> [Data for analysis]:
Content starts

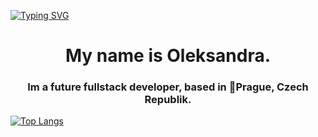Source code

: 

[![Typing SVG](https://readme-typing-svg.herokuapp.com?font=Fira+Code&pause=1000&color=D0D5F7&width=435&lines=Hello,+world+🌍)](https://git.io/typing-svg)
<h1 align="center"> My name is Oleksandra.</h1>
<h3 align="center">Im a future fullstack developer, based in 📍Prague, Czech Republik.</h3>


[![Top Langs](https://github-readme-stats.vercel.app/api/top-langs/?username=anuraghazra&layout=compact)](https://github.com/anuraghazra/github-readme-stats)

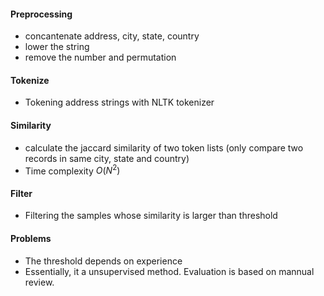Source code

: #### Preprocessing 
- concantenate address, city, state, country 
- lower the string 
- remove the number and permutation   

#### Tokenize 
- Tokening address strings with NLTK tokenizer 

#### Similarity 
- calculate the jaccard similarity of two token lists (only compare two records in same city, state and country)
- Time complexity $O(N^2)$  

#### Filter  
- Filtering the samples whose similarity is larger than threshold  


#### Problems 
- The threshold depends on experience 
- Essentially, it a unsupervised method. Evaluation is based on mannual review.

Content ends
Content starts

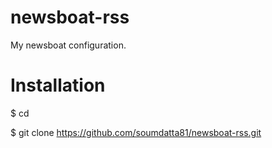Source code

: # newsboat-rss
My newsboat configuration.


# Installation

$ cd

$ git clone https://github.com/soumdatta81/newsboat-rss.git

Content ends

> [Directions]:
Each line in the records above with "newsboat" must be returned.

> [Output of the task]:
: # newsboat-rss
My newsboat configuration.
$ git clone https://github.com/soumdatta81/newsboat-rss.git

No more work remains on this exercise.